A seulement 22 ans, Alex Tew a marqué l'Internet des années 2000. A l'aube de son entrée à l'université, en 2005, le jeune américain avait créé la Million Dollar Homepage. Le principe, relativement simple, consistait à vendre de petits espaces publicitaires sur une page web totalement inconnue, devenue incontournable en à peine quelques mois. 1 million de pixels attendaient donc un acquéreur permanent, qui devait alors débourser 1 dollar par pixel. La promesse : posséder «un morceau d'histoire de l'Internet». Douze ans plus tard, le Library Innovation Lab, affilié à l'université de droit d'Harvard, s'est penché sur ce qu'il reste de ce projet un peu fou, dont le dernier millier de pixels s'est vendu aux enchères sur eBay pour 38 000 $. La page «est-elle devenue la proie de l'éphémérité propre au contenu Internet ?», s'interroge le groupe de chercheurs.
Un rapide coup d'œil pour établir un diagnostic : le site est resté figé dans son époque, comme «gelé au temps de son achèvement». L'esthétique de la toile au début du millénaire est ici à l'œuvre et maltraite les globes oculaires des visiteurs.
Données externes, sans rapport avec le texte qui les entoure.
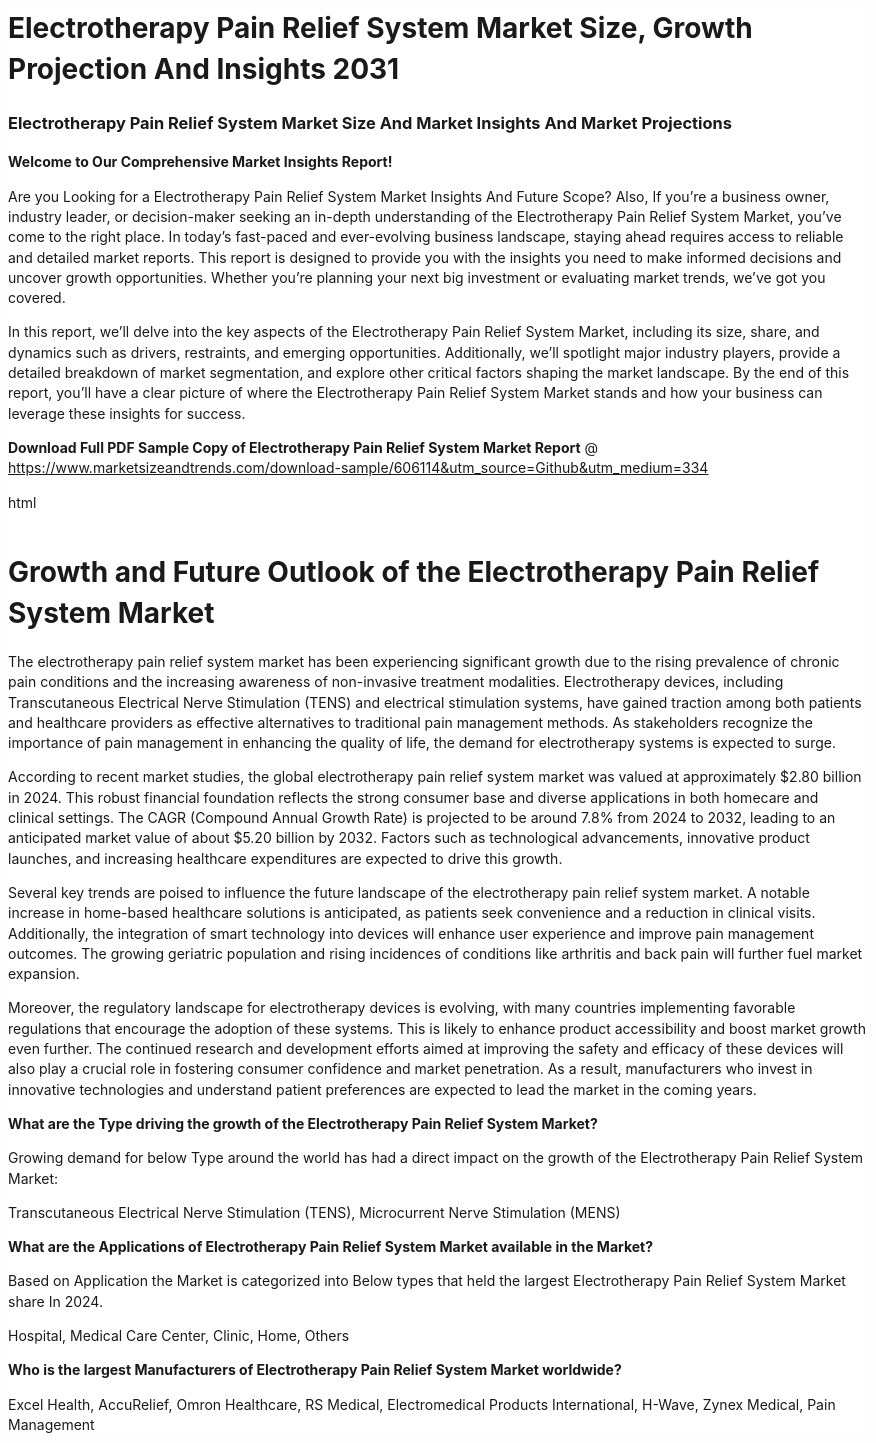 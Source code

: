 <h1>Electrotherapy Pain Relief System Market Size, Growth Projection And Insights 2031</h1><div class="" data-test-id=""><h3><span class="">Electrotherapy Pain Relief System Market Size And Market Insights And Market Projections</span></h3></div><div class="" data-test-id=""><p><strong>Welcome to Our Comprehensive Market Insights Report!</strong></p><p>Are you Looking for a Electrotherapy Pain Relief System Market Insights And Future Scope? Also, If you&rsquo;re a business owner, industry leader, or decision-maker seeking an in-depth understanding of the Electrotherapy Pain Relief System Market, you&rsquo;ve come to the right place. In today&rsquo;s fast-paced and ever-evolving business landscape, staying ahead requires access to reliable and detailed market reports. This report is designed to provide you with the insights you need to make informed decisions and uncover growth opportunities. Whether you&rsquo;re planning your next big investment or evaluating market trends, we&rsquo;ve got you covered.</p><p>In this report, we&rsquo;ll delve into the key aspects of the Electrotherapy Pain Relief System Market, including its size, share, and dynamics such as drivers, restraints, and emerging opportunities. Additionally, we&rsquo;ll spotlight major industry players, provide a detailed breakdown of market segmentation, and explore other critical factors shaping the market landscape. By the end of this report, you&rsquo;ll have a clear picture of where the Electrotherapy Pain Relief System Market stands and how your business can leverage these insights for success.</p><p><strong>Download Full PDF Sample Copy of Electrotherapy Pain Relief System Market Report</strong> @ <a href="https://www.marketsizeandtrends.com/download-sample/606114&utm_source=Github&utm_medium=334" target="_blank">https://www.marketsizeandtrends.com/download-sample/606114&utm_source=Github&utm_medium=334</a></p></div><div class="" data-test-id=""><p><span class="">html<!DOCTYPE html><html lang="en"><head> <meta charset="UTF-8"> <meta name="viewport" content="width=device-width, initial-scale=1.0"> <title>Electrotherapy Pain Relief System Market Growth Analysis</title></head><body> <h1>Growth and Future Outlook of the Electrotherapy Pain Relief System Market</h1> <p>The electrotherapy pain relief system market has been experiencing significant growth due to the rising prevalence of chronic pain conditions and the increasing awareness of non-invasive treatment modalities. Electrotherapy devices, including Transcutaneous Electrical Nerve Stimulation (TENS) and electrical stimulation systems, have gained traction among both patients and healthcare providers as effective alternatives to traditional pain management methods. As stakeholders recognize the importance of pain management in enhancing the quality of life, the demand for electrotherapy systems is expected to surge.</p> <p>According to recent market studies, the global electrotherapy pain relief system market was valued at approximately $2.80 billion in 2024. This robust financial foundation reflects the strong consumer base and diverse applications in both homecare and clinical settings. The CAGR (Compound Annual Growth Rate) is projected to be around 7.8% from 2024 to 2032, leading to an anticipated market value of about $5.20 billion by 2032. Factors such as technological advancements, innovative product launches, and increasing healthcare expenditures are expected to drive this growth.</p> <p>Several key trends are poised to influence the future landscape of the electrotherapy pain relief system market. A notable increase in home-based healthcare solutions is anticipated, as patients seek convenience and a reduction in clinical visits. Additionally, the integration of smart technology into devices will enhance user experience and improve pain management outcomes. The growing geriatric population and rising incidences of conditions like arthritis and back pain will further fuel market expansion.</p> <p><strong></strong></p> <p>Moreover, the regulatory landscape for electrotherapy devices is evolving, with many countries implementing favorable regulations that encourage the adoption of these systems. This is likely to enhance product accessibility and boost market growth even further. The continued research and development efforts aimed at improving the safety and efficacy of these devices will also play a crucial role in fostering consumer confidence and market penetration. As a result, manufacturers who invest in innovative technologies and understand patient preferences are expected to lead the market in the coming years.</p></body></html></span></p><p><strong><span class="">What are the&nbsp;Type driving the growth of the Electrotherapy Pain Relief System Market?</span></strong></p></div><div class="" data-test-id=""><p><span class="">Growing demand for below Type around the world has had a direct impact on the growth of the Electrotherapy Pain Relief System Market:</span></p></div><div class="" data-test-id=""><p>Transcutaneous Electrical Nerve Stimulation (TENS), Microcurrent Nerve Stimulation (MENS)</p><p><span class=""><strong>What are the&nbsp;Applications&nbsp;of Electrotherapy Pain Relief System Market available in the Market?</strong></span></p></div><div class="" data-test-id=""><p><span class="">Based on Application the Market is categorized into Below types that held the largest Electrotherapy Pain Relief System Market share In 2024.</span></p></div><div class="" data-test-id=""><p><span class="">Hospital, Medical Care Center, Clinic, Home, Others</span></p><p><span class=""><strong>Who is the largest Manufacturers of Electrotherapy Pain Relief System Market worldwide?</strong></span></p></div><div class="" data-test-id=""><p><span class="">Excel Health, AccuRelief, Omron Healthcare, RS Medical, Electromedical Products International, H-Wave, Zynex Medical, Pain Management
Couleurs criardes à base d'offensif vert fluo sur fond rouge, multiples points d'exclamation, vagues promesses d'économies à travers des offres promotionnelles implicites…
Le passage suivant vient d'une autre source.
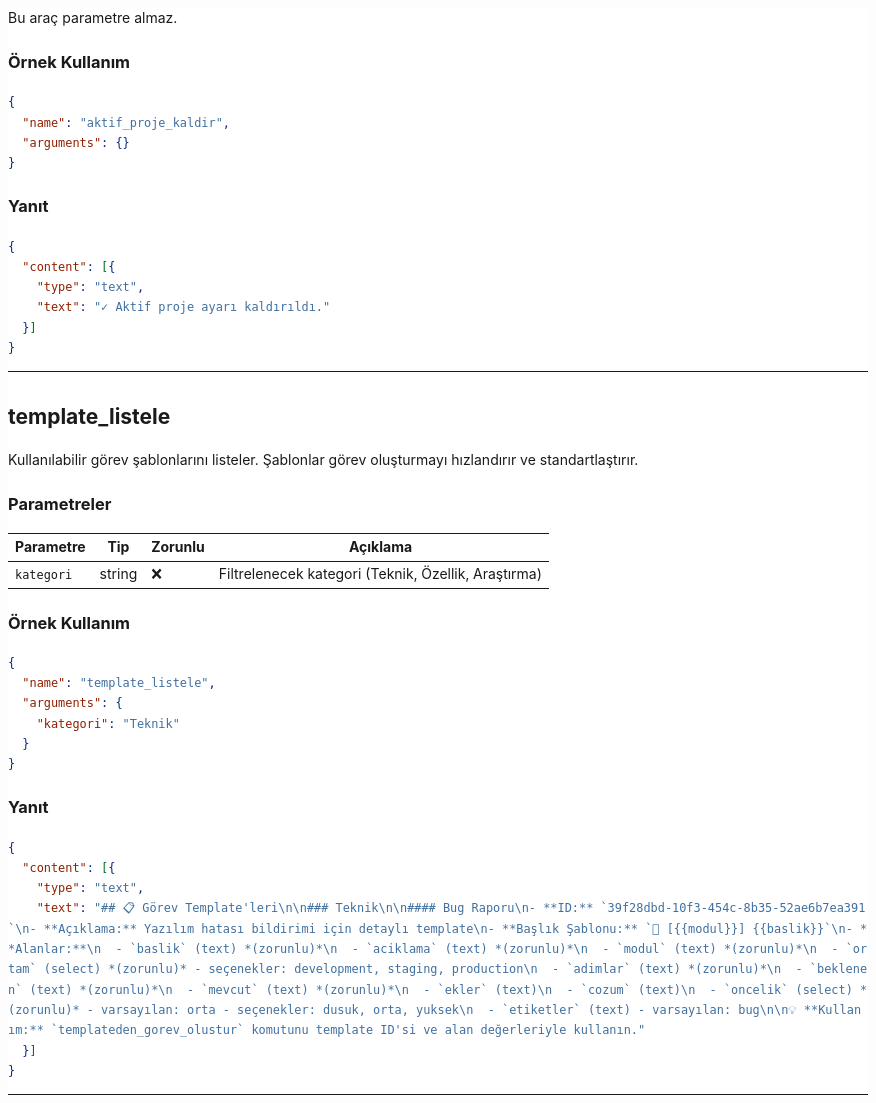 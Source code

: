 Bu araç parametre almaz.

### Örnek Kullanım

```json
{
  "name": "aktif_proje_kaldir",
  "arguments": {}
}
```

### Yanıt

```json
{
  "content": [{
    "type": "text",
    "text": "✓ Aktif proje ayarı kaldırıldı."
  }]
}
```

---

## template_listele

Kullanılabilir görev şablonlarını listeler. Şablonlar görev oluşturmayı hızlandırır ve standartlaştırır.

### Parametreler

| Parametre | Tip | Zorunlu | Açıklama |
|-----------|-----|---------|----------|
| `kategori` | string | ❌ | Filtrelenecek kategori (Teknik, Özellik, Araştırma) |

### Örnek Kullanım

```json
{
  "name": "template_listele",
  "arguments": {
    "kategori": "Teknik"
  }
}
```

### Yanıt

```json
{
  "content": [{
    "type": "text",
    "text": "## 📋 Görev Template'leri\n\n### Teknik\n\n#### Bug Raporu\n- **ID:** `39f28dbd-10f3-454c-8b35-52ae6b7ea391`\n- **Açıklama:** Yazılım hatası bildirimi için detaylı template\n- **Başlık Şablonu:** `🐛 [{{modul}}] {{baslik}}`\n- **Alanlar:**\n  - `baslik` (text) *(zorunlu)*\n  - `aciklama` (text) *(zorunlu)*\n  - `modul` (text) *(zorunlu)*\n  - `ortam` (select) *(zorunlu)* - seçenekler: development, staging, production\n  - `adimlar` (text) *(zorunlu)*\n  - `beklenen` (text) *(zorunlu)*\n  - `mevcut` (text) *(zorunlu)*\n  - `ekler` (text)\n  - `cozum` (text)\n  - `oncelik` (select) *(zorunlu)* - varsayılan: orta - seçenekler: dusuk, orta, yuksek\n  - `etiketler` (text) - varsayılan: bug\n\n💡 **Kullanım:** `templateden_gorev_olustur` komutunu template ID'si ve alan değerleriyle kullanın."
  }]
}
```

---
Visualisation des liens accessibles, inaccessibles et redirigés, réalisée par le Library Innovation Lab.
Surtout, la mosaïque, supposée représenter l’extraordinaire potentiel d’Internet à connecter les acteurs du Web, se meurt derrière ses couleurs vives. Plus d’un tiers des liens sont soit inaccessibles, atterrissant en page d’erreur 404, soit redirigés ailleurs: sur les 2 816 liens que contenait la page, 547 ne mènent plus nulle part et 489 pointent vers un autre endroit.
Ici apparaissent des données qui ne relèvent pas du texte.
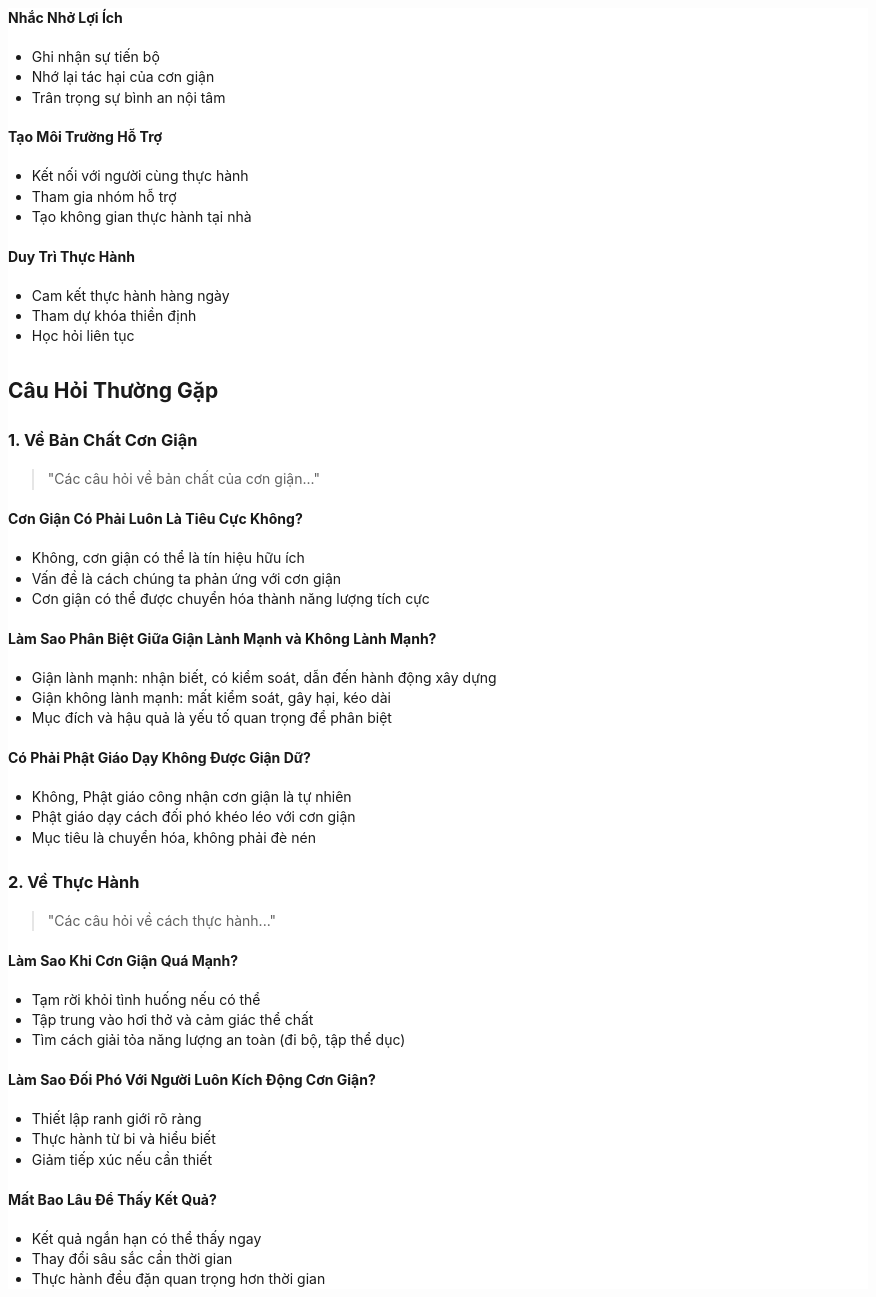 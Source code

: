 #### Nhắc Nhở Lợi Ích
- Ghi nhận sự tiến bộ
- Nhớ lại tác hại của cơn giận
- Trân trọng sự bình an nội tâm

#### Tạo Môi Trường Hỗ Trợ
- Kết nối với người cùng thực hành
- Tham gia nhóm hỗ trợ
- Tạo không gian thực hành tại nhà

#### Duy Trì Thực Hành
- Cam kết thực hành hàng ngày
- Tham dự khóa thiền định
- Học hỏi liên tục

## Câu Hỏi Thường Gặp

### 1. Về Bản Chất Cơn Giận
> "Các câu hỏi về bản chất của cơn giận..."

#### Cơn Giận Có Phải Luôn Là Tiêu Cực Không?
- Không, cơn giận có thể là tín hiệu hữu ích
- Vấn đề là cách chúng ta phản ứng với cơn giận
- Cơn giận có thể được chuyển hóa thành năng lượng tích cực

#### Làm Sao Phân Biệt Giữa Giận Lành Mạnh và Không Lành Mạnh?
- Giận lành mạnh: nhận biết, có kiểm soát, dẫn đến hành động xây dựng
- Giận không lành mạnh: mất kiểm soát, gây hại, kéo dài
- Mục đích và hậu quả là yếu tố quan trọng để phân biệt

#### Có Phải Phật Giáo Dạy Không Được Giận Dữ?
- Không, Phật giáo công nhận cơn giận là tự nhiên
- Phật giáo dạy cách đối phó khéo léo với cơn giận
- Mục tiêu là chuyển hóa, không phải đè nén

### 2. Về Thực Hành
> "Các câu hỏi về cách thực hành..."

#### Làm Sao Khi Cơn Giận Quá Mạnh?
- Tạm rời khỏi tình huống nếu có thể
- Tập trung vào hơi thở và cảm giác thể chất
- Tìm cách giải tỏa năng lượng an toàn (đi bộ, tập thể dục)

#### Làm Sao Đối Phó Với Người Luôn Kích Động Cơn Giận?
- Thiết lập ranh giới rõ ràng
- Thực hành từ bi và hiểu biết
- Giảm tiếp xúc nếu cần thiết

#### Mất Bao Lâu Để Thấy Kết Quả?
- Kết quả ngắn hạn có thể thấy ngay
- Thay đổi sâu sắc cần thời gian
- Thực hành đều đặn quan trọng hơn thời gian

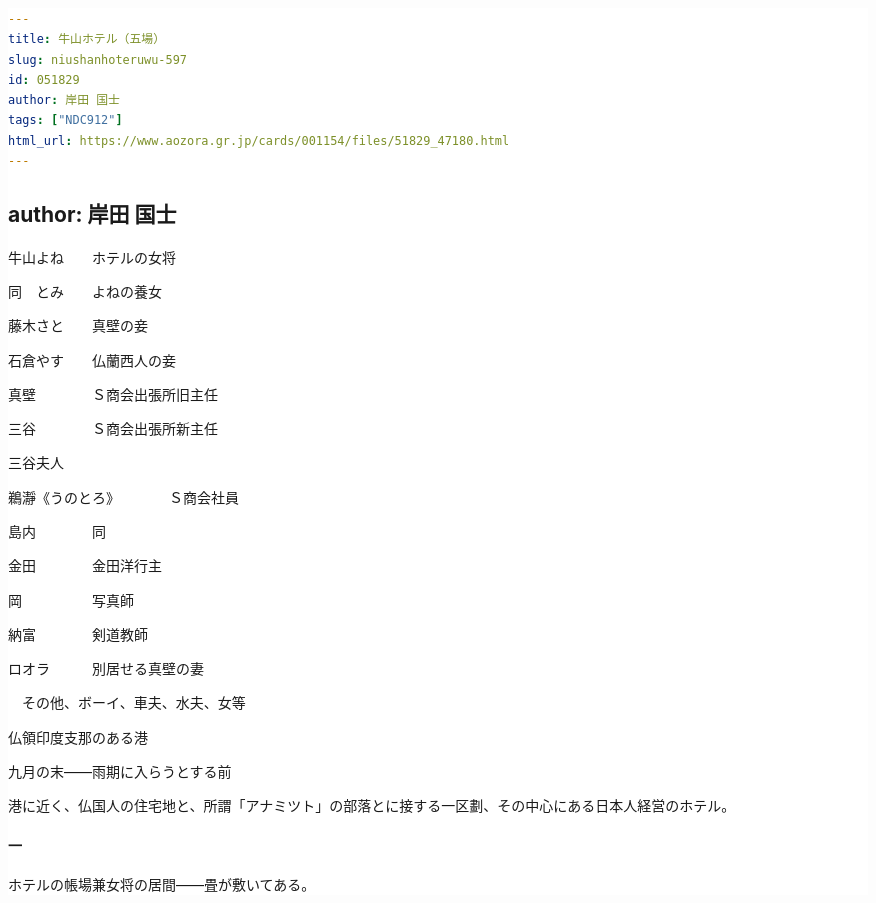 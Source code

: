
 ```yaml
---
title: 牛山ホテル（五場）
slug: niushanhoteruwu-597
id: 051829
author: 岸田 国士
tags: ["NDC912"]
html_url: https://www.aozora.gr.jp/cards/001154/files/51829_47180.html
---
```


## author: 岸田 国士

牛山よね　　ホテルの女将

同　とみ　　よねの養女

藤木さと　　真壁の妾

石倉やす　　仏蘭西人の妾

真壁　　　　Ｓ商会出張所旧主任

三谷　　　　Ｓ商会出張所新主任

三谷夫人

鵜瀞《うのとろ》　　　　Ｓ商会社員

島内　　　　同

金田　　　　金田洋行主

岡　　　　　写真師

納富　　　　剣道教師

ロオラ　　　別居せる真壁の妻

　その他、ボーイ、車夫、水夫、女等



仏領印度支那のある港



九月の末――雨期に入らうとする前

港に近く、仏国人の住宅地と、所謂「アナミツト」の部落とに接する一区劃、その中心にある日本人経営のホテル。







#### 一





ホテルの帳場兼女将の居間――畳が敷いてある。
Selon le Library Innovation Lab, un futur est possible pour la Million Dollar Homepage, «un exemple de la culture continuellement en évolution d'Internet, son potentiel émergent, et son excentricité pure». Pour les chercheurs, une mise à jour de tous les sites catalogués pour redonner à la page son objet d'origine est à portée de main grâce aux outils développés depuis.